PyCompile is a simple and intuitive compiler for a custom programming language. It takes source code as input, tokenizes it, parses it into a syntax tree, and performs semantic analysis. The project is designed to be educational, demonstrating how a compiler works from source code to execution.
- Lexical Analysis: Tokenizes the input source code.
- Syntax Analysis: Parses tokens into a syntax tree.
- Semantic Analysis: Checks for semantic errors.
- Intermediate Representation: Generates an intermediate representation of the code.
- Code Generation: Generates low-level code from the intermediate representation.
- Assembly Generation: Converts low-level code to assembly instructions.
- Virtual Machine: Executes the generated assembly instructions.
- Command-Line Interface: Simple interface to compile and execute source code files.
To install and set up PyCompile, follow these steps:
-
Clone the repository:
git clone https://github.com/Devansh-46/PyCompile.git
-
Navigate to the project directory:
cd PyCompile
-
Install the required dependencies:
pip install -r requirements.txt
To use the compiler, run the main.py
script with the path to your source code file as an argument:
python main.py <path_to_source_code>
Create a file named example.src
with the following content:
def add(x, y) {
x + y
}
z = add(5, 3);
print(z);
Run the compiler:
python main.py example.src
PyCompile/
├── main.py
├── lexer.py
├── parser.py
├── semantic_analyzer.py
├── ir_generator.py
├── code_generator.py
├── assembly_generator.py
├── vm.py
├── node.py
├── mytoken.py
└── tests/
├── test_lexer.py
├── test_parser.py
├── test_semantic_analyzer.py
├── test_ir_generator.py
├── test_code_generator.py
├── test_assembly_generator.py
└── test_vm.py
- main.py: Entry point for the compiler. Handles reading input files and orchestrating the compilation process.
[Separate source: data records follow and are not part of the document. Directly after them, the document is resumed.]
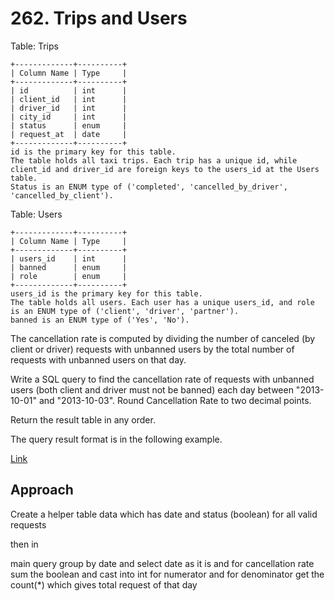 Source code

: # 262. Trips and Users

Table: Trips

    +-------------+----------+
    | Column Name | Type     |
    +-------------+----------+
    | id          | int      |
    | client_id   | int      |
    | driver_id   | int      |
    | city_id     | int      |
    | status      | enum     |
    | request_at  | date     |     
    +-------------+----------+
    id is the primary key for this table.
    The table holds all taxi trips. Each trip has a unique id, while client_id and driver_id are foreign keys to the users_id at the Users table.
    Status is an ENUM type of ('completed', 'cancelled_by_driver', 'cancelled_by_client').
 

Table: Users

    +-------------+----------+
    | Column Name | Type     |
    +-------------+----------+
    | users_id    | int      |
    | banned      | enum     |
    | role        | enum     |
    +-------------+----------+
    users_id is the primary key for this table.
    The table holds all users. Each user has a unique users_id, and role is an ENUM type of ('client', 'driver', 'partner').
    banned is an ENUM type of ('Yes', 'No').
 

The cancellation rate is computed by dividing the number of canceled (by client or driver) requests with unbanned users by the total number of requests with unbanned users on that day.

Write a SQL query to find the cancellation rate of requests with unbanned users (both client and driver must not be banned) each day between "2013-10-01" and "2013-10-03". Round Cancellation Rate to two decimal points.

Return the result table in any order.

The query result format is in the following example.

[Link](https://leetcode.com/problems/trips-and-users/description/)

## Approach

Create a helper table data which has date and status (boolean) for all valid requests 

then in 

main query group by date and select date as it is and for cancellation rate sum the boolean and cast into int for numerator and for denominator get the count(*) which gives total request of that day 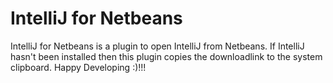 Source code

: # IntelliJ for Netbeans
IntelliJ for Netbeans is a plugin to open IntelliJ from Netbeans. If IntelliJ hasn't been installed then this plugin copies the downloadlink to the system clipboard. Happy Developing :)!!!
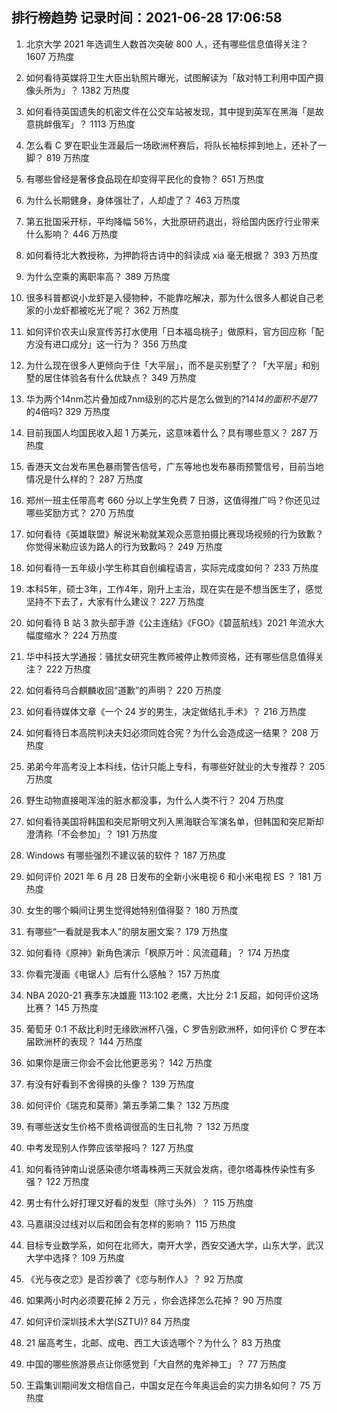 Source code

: 
## 排行榜趋势 记录时间：2021-06-28 17:06:58
  
  1. 北京大学 2021 年选调生人数首次突破 800 人，还有哪些信息值得关注？ 1607 万热度
    
  2. 如何看待英媒将卫生大臣出轨照片曝光，试图解读为「敌对特工利用中国产摄像头所为」？ 1382 万热度
    
  3. 如何看待英国遗失的机密文件在公交车站被发现，其中提到英军在黑海「是故意挑衅俄军」？ 1113 万热度
    
  4. 怎么看 C 罗在职业生涯最后一场欧洲杯赛后，将队长袖标摔到地上，还补了一脚？ 819 万热度
    
  5. 有哪些曾经是奢侈食品现在却变得平民化的食物？ 651 万热度
    
  6. 为什么长期健身，身体强壮了，人却虚了？ 463 万热度
    
  7. 第五批国采开标，平均降幅 56%，大批原研药退出，将给国内医疗行业带来什么影响？ 446 万热度
    
  8. 如何看待北大教授称，为押韵将古诗中的斜读成 xiá 毫无根据？ 393 万热度
    
  9. 为什么空乘的离职率高？ 389 万热度
    
  10. 很多科普都说小龙虾是入侵物种，不能靠吃解决，那为什么很多人都说自己老家的小龙虾都被吃光了呢？ 362 万热度
    
  11. 如何评价农夫山泉宣传苏打水使用「日本福岛桃子」做原料，官方回应称「配方没有进口成分」这一行为？ 356 万热度
    
  12. 为什么现在很多人更倾向于住「大平层」，而不是买别墅了？「大平层」和别墅的居住体验各有什么优缺点？ 349 万热度
    
  13. 华为两个14nm芯片叠加成7nm级别的芯片是怎么做到的?14*14的面积不是7*7的4倍吗? 329 万热度
    
  14. 目前我国人均国民收入超 1 万美元，这意味着什么？具有哪些意义？ 287 万热度
    
  15. 香港天文台发布黑色暴雨警告信号，广东等地也发布暴雨预警信号，目前当地情况是什么样的？ 287 万热度
    
  16. 郑州一班主任带高考 660 分以上学生免费 7 日游，这值得推广吗？你还见过哪些奖励方式？ 270 万热度
    
  17. 如何看待《英雄联盟》解说米勒就某观众恶意拍摄比赛现场视频的行为致歉？你觉得米勒应该为路人的行为致歉吗？ 249 万热度
    
  18. 如何看待一五年级小学生称其自创编程语言，实际完成度如何？ 233 万热度
    
  19. 本科5年，硕士3年，工作4年，刚升上主治，现在实在是不想当医生了，感觉坚持不下去了，大家有什么建议？ 227 万热度
    
  20. 如何看待 B 站 3 款头部手游《公主连结》《FGO》《碧蓝航线》2021 年流水大幅度缩水？ 224 万热度
    
  21. 华中科技大学通报：骚扰女研究生教师被停止教师资格，还有哪些信息值得关注？ 222 万热度
    
  22. 如何看待乌合麒麟收回“道歉”的声明？ 220 万热度
    
  23. 如何看待媒体文章《一个 24 岁的男生，决定做结扎手术》？ 216 万热度
    
  24. 如何看待日本高院判决夫妇必须同姓合宪？为什么会造成这一结果？ 208 万热度
    
  25. 弟弟今年高考没上本科线，估计只能上专科，有哪些好就业的大专推荐？ 205 万热度
    
  26. 野生动物直接喝浑浊的脏水都没事，为什么人类不行？ 204 万热度
    
  27. 如何看待美国将韩国和突尼斯明文列入黑海联合军演名单，但韩国和突尼斯却澄清称「不会参加」？ 191 万热度
    
  28. Windows 有哪些强烈不建议装的软件？ 187 万热度
    
  29. 如何评价 2021 年 6 月 28 日发布的全新小米电视 6 和小米电视 ES ？ 181 万热度
    
  30. 女生的哪个瞬间让男生觉得她特别值得娶？ 180 万热度
    
  31. 有哪些“一看就是我本人”的朋友圈文案？ 179 万热度
    
  32. 如何看待《原神》新角色演示「枫原万叶：风流蕴藉」？ 174 万热度
    
  33. 你看完漫画《电锯人》后有什么感触？ 157 万热度
    
  34. NBA 2020-21 赛季东决雄鹿 113:102 老鹰，大比分 2:1 反超，如何评价这场比赛？ 145 万热度
    
  35. 葡萄牙 0:1 不敌比利时无缘欧洲杯八强，C 罗告别欧洲杯，如何评价 C 罗在本届欧洲杯的表现？ 144 万热度
    
  36. 如果你是唐三你会不会比他更恶劣？ 142 万热度
    
  37. 有没有好看到不舍得换的头像？ 139 万热度
    
  38. 如何评价《瑞克和莫蒂》第五季第二集？ 132 万热度
    
  39. 有哪些送女生价格不贵格调很高的生日礼物 ？ 132 万热度
    
  40. 中考发现别人作弊应该举报吗？ 127 万热度
    
  41. 如何看待钟南山说感染德尔塔毒株两三天就会发病，德尔塔毒株传染性有多强？ 122 万热度
    
  42. 男士有什么好打理又好看的发型（除寸头外）？ 115 万热度
    
  43. 马嘉祺没过线对以后和团会有怎样的影响？ 115 万热度
    
  44. 目标专业数学系，如何在北师大，南开大学，西安交通大学，山东大学，武汉大学中选择？ 109 万热度
    
  45. 《光与夜之恋》是否抄袭了《恋与制作人》？ 92 万热度
    
  46. 如果两小时内必须要花掉 2 万元 ，你会选择怎么花掉？ 90 万热度
    
  47. 如何评价深圳技术大学(SZTU)? 84 万热度
    
  48. 21 届高考生，北邮、成电、西工大该选哪个？为什么？ 83 万热度
    
  49. 中国的哪些旅游景点让你感觉到「大自然的鬼斧神工」？ 77 万热度
    
  50. 王霜集训期间发文相信自己，中国女足在今年奥运会的实力排名如何？ 75 万热度
     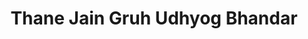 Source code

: ---
title: "Thane Jain Gruh Udhyog Bhandar"
url: /thane/thane-jain-gruh-udhyog-bhandar/
shop: Süßwaren
--- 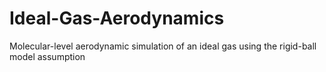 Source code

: # Ideal-Gas-Aerodynamics

Molecular-level aerodynamic simulation of an ideal gas using the rigid-ball model assumption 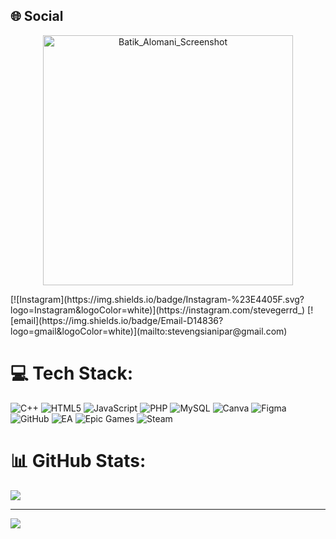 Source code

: ## 🌐 Social
<p align="center">
  <img src="login.jpg" alt="Batik_Alomani_Screenshot" width="400"/>
</p>
[![Instagram](https://img.shields.io/badge/Instagram-%23E4405F.svg?logo=Instagram&logoColor=white)](https://instagram.com/stevegerrd_) [![email](https://img.shields.io/badge/Email-D14836?logo=gmail&logoColor=white)](mailto:stevengsianipar@gmail.com) 

# 💻 Tech Stack:
![C++](https://img.shields.io/badge/c++-%2300599C.svg?style=plastic&logo=c%2B%2B&logoColor=white) ![HTML5](https://img.shields.io/badge/html5-%23E34F26.svg?style=plastic&logo=html5&logoColor=white) ![JavaScript](https://img.shields.io/badge/javascript-%23323330.svg?style=plastic&logo=javascript&logoColor=%23F7DF1E) ![PHP](https://img.shields.io/badge/php-%23777BB4.svg?style=plastic&logo=php&logoColor=white) ![MySQL](https://img.shields.io/badge/mysql-4479A1.svg?style=plastic&logo=mysql&logoColor=white) ![Canva](https://img.shields.io/badge/Canva-%2300C4CC.svg?style=plastic&logo=Canva&logoColor=white) ![Figma](https://img.shields.io/badge/figma-%23F24E1E.svg?style=plastic&logo=figma&logoColor=white) ![GitHub](https://img.shields.io/badge/github-%23121011.svg?style=plastic&logo=github&logoColor=white) ![EA](https://img.shields.io/badge/ea-%23000000.svg?style=plastic&logo=ea&logoColor=white) ![Epic Games](https://img.shields.io/badge/epicgames-%23313131.svg?style=plastic&logo=epicgames&logoColor=white) ![Steam](https://img.shields.io/badge/steam-%23000000.svg?style=plastic&logo=steam&logoColor=white)
# 📊 GitHub Stats:
![](https://github-readme-stats.vercel.app/api?username=steven7281&theme=tokyonight&hide_border=false&include_all_commits=true&count_private=false)<br/>


---
[![](https://visitcount.itsvg.in/api?id=steven7281&icon=4&color=13)](https://visitcount.itsvg.in)

<!-- Proudly created with GPRM ( https://gprm.itsvg.in ) -->
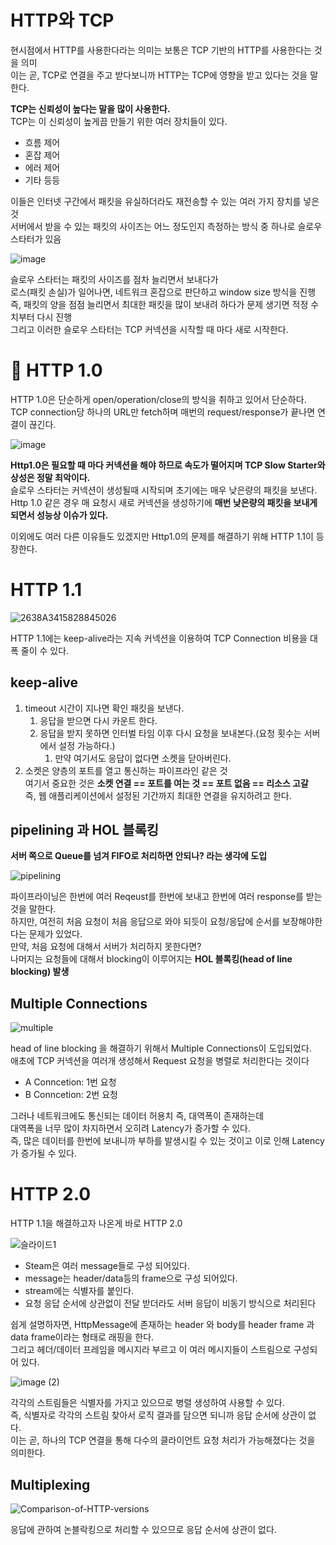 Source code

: # HTTP와 TCP 
현시점에서 HTTP를 사용한다라는 의미는 보통은 TCP 기반의 HTTP를 사용한다는 것을 의미             
이는 곧, TCP로 연결을 주고 받다보니까 HTTP는 TCP에 영향을 받고 있다는 것을 말한다.     
      
**TCP는 신뢰성이 높다는 말을 많이 사용한다.**   
TCP는 이 신뢰성이 높게끔 만들기 위한 여러 장치들이 있다.    
      
* 흐름 제어
* 혼잡 제어
* 에러 제어 
* 기타 등등
   
이들은 인터넷 구간에서 패킷을 유실하더라도 재전송할 수 있는 여러 가지 장치를 넣은 것  
서버에서 받을 수 있는 패킷의 사이즈는 어느 정도인지 측정하는 방식 중 하나로 슬로우 스타터가 있음 

![image](https://user-images.githubusercontent.com/50267433/138400390-ba648fb6-28ad-4f83-bc41-c08a5425ee6e.png)

슬로우 스타터는 패킷의 사이즈를 점차 늘리면서 보내다가      
로스(패킷 손실)가 일어나면, 네트워크 혼잡으로 판단하고 window size 방식을 진행        
즉, 패킷의 양을 점점 늘리면서 최대한 패킷을 많이 보내려 하다가 문제 생기면 적정 수치부터 다시 진행  
그리고 이러한 슬로우 스타터는 TCP 커넥션을 시작할 때 마다 새로 시작한다.    
           
# 📄 HTTP 1.0 

HTTP 1.0은 단순하게 open/operation/close의 방식을 취하고 있어서 단순하다.    
TCP connection당 하나의 URL만 fetch하며 매번의 request/response가 끝나면 연결이 끊긴다.       

![image](https://user-images.githubusercontent.com/50267433/138400458-93c5d283-7dbe-459c-81a5-71f777a2ec6c.png)

         
**Http1.0은 필요할 때 마다 커넥션을 해야 하므로 속도가 떨어지며 TCP Slow Starter와 상성은 정말 최악이다.**           
슬로우 스타터는 커넥션이 생성될때 시작되며 초기에는 매우 낮은량의 패킷을 보낸다.                        
Http 1.0 같은 경우 매 요청시 새로 커넥션을 생성하기에 **매번 낮은량의 패킷을 보내게 되면서 성능상 이슈가 있다.**                      
         
이외에도 여러 다른 이유들도 있겠지만 Http1.0의 문제를 해결하기 위해 HTTP 1.1이 등장한다.     
   
# HTTP 1.1
     
![2638A3415828845026](https://user-images.githubusercontent.com/50267433/138406967-4371f9ab-0b06-483f-b79f-4aac5f3f2b27.png)   
 
HTTP 1.1에는 keep-alive라는 지속 커넥션을 이용하여 TCP Connection 비용을 대폭 줄이 수 있다.    
             
## keep-alive  
1. timeout 시간이 지나면 확인 패킷을 보낸다.     
    1. 응답을 받으면 다시 카운트 한다.          
    2. 응답을 받지 못하면 인터벌 타임 이후 다시 요청을 보내본다.(요청 횟수는 서버에서 설정 가능하다.)         
        1. 만약 여기서도 응답이 없다면 소켓을 닫아버린다.      
2. 소켓은 양층의 포트를 열고 통신하는 파이프라인 같은 것              
   여기서 중요한 것은 **소켓 연결 == 포트를 여는 것 == 포트 없음 == 리소스 고갈**             
   즉, 웹 애플리케이션에서 설정된 기간까지 최대한 연결을 유지하려고 한다.          
      
## pipelining 과 HOL 블록킹
**서버 쪽으로 Queue를 넘겨 FIFO로 처리하면 안되나? 라는 생각에 도입**    

![pipelining](https://user-images.githubusercontent.com/50267433/138417589-8e0ae007-74c4-4941-ab6b-391d53735381.jpg)

파이프라이닝은 한번에 여러 Reqeust를 한번에 보내고 한번에 여러 response를 받는 것을 말한다.       
하지만, 여전히 처음 요청이 처음 응답으로 와야 되듯이 요청/응답에 순서를 보장해야한다는 문제가 있었다.     
만약, 처음 요청에 대해서 서버가 처리하지 못한다면?       
나머지는 요청들에 대해서 blocking이 이루어지는 **HOL 블록킹(head of line blocking) 발생**           
      
## Multiple Connections    
![multiple](https://user-images.githubusercontent.com/50267433/138416897-44c0b985-d60e-4465-a019-cdb2ab313109.jpg)   
       
head of line blocking 을 해결하기 위해서 Multiple Connections이 도입되었다.    
애초에 TCP 커넥션을 여러개 생성해서 Request 요청을 병렬로 처리한다는 것이다    

* A Conncetion: 1번 요청
* B Conncetion: 2번 요청

그러나 네트워크에도 통신되는 데이터 허용치 즉, 대역폭이 존재하는데          
대역폭을 너무 많이 차지하면서 오히려 Latency가 증가할 수 있다.            
즉, 많은 데이터를 한번에 보내니까 부하를 발생시킬 수 있는 것이고 이로 인해 Latency가 증가될 수 있다.        
   
# HTTP 2.0  
HTTP 1.1을 해결하고자 나온게 바로 HTTP 2.0   
  
![슬라이드1](https://user-images.githubusercontent.com/50267433/138418948-144409d4-6eb0-4e31-8660-e904fda12806.PNG)

* Steam은 여러 message들로 구성 되어있다.
* message는 header/data등의 frame으로 구성 되어있다.
* stream에는 식별자를 붙인다.
* 요청 응답 순서에 상관없이 전달 받더라도 서버 응답이 비동기 방식으로 처리된다
  

쉽게 설명하자면, HttpMessage에 존재하는 header 와 body를 header frame 과 data frame이라는 형태로 래핑을 한다.   
그리고 헤더/데이터 프레임을 메시지라 부르고 이 여러 메시지들이 스트림으로 구성되어 있다.       

![image (2)](https://user-images.githubusercontent.com/50267433/138419294-2cfec1b6-f8c8-4f40-b9ed-75f5ecb130e5.png)
    
각각의 스트림들은 식별자를 가지고 있으므로 병렬 생성하여 사용할 수 있다.      
즉, 식별자로 각각의 스트림 찾아서 로직 결과를 담으면 되니까 응답 순서에 상관이 없다.           
이는 곧, 하나의 TCP 연결을 통해 다수의 클라이언트 요청 처리가 가능해졌다는 것을 의미한다.     

## Multiplexing 

![Comparison-of-HTTP-versions](https://user-images.githubusercontent.com/50267433/138419777-7506a97c-287c-4be8-9f60-fb5cdb51767d.png)
   
응답에 관하여 논블락킹으로 처리할 수 있으므로 응답 순서에 상관이 없다.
- lexer.py: Handles lexical analysis, converting source code into tokens.
- parser.py: Handles syntax analysis, converting tokens into a syntax tree.
- semantic_analyzer.py: Performs semantic checks on the syntax tree.
- ir_generator.py: Generates an intermediate representation of the code.
- code_generator.py: Generates low-level code from the intermediate representation.
- assembly_generator.py: Converts low-level code to assembly instructions.
- vm.py: A virtual machine to execute the generated assembly instructions.
- node.py: Defines the Node class used in the syntax tree.
- mytoken.py: Defines the Token class used in lexical analysis.
- tests/: Contains test cases for various components of the compiler.